*** Data to examine
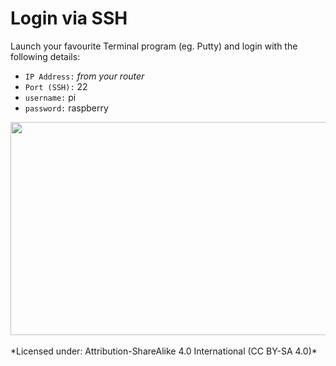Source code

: # Login via SSH

Launch your favourite Terminal program (eg. Putty)
and login with the following details:

 - `IP Address:` *from your router*
 - `Port (SSH):` 22
 - `username:` pi
 - `password:` raspberry


<img src="images/ssh-login-small.png" width="800" height="341">

<br>
<br>
*Licensed under: Attribution-ShareAlike 4.0 International (CC BY-SA 4.0)*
******
» **Activity**:
Which lines in the data above contain "your"? Show each one.

» **Output of the task**:
Launch your favourite Terminal program (eg. Putty)
 - `IP Address:` *from your router*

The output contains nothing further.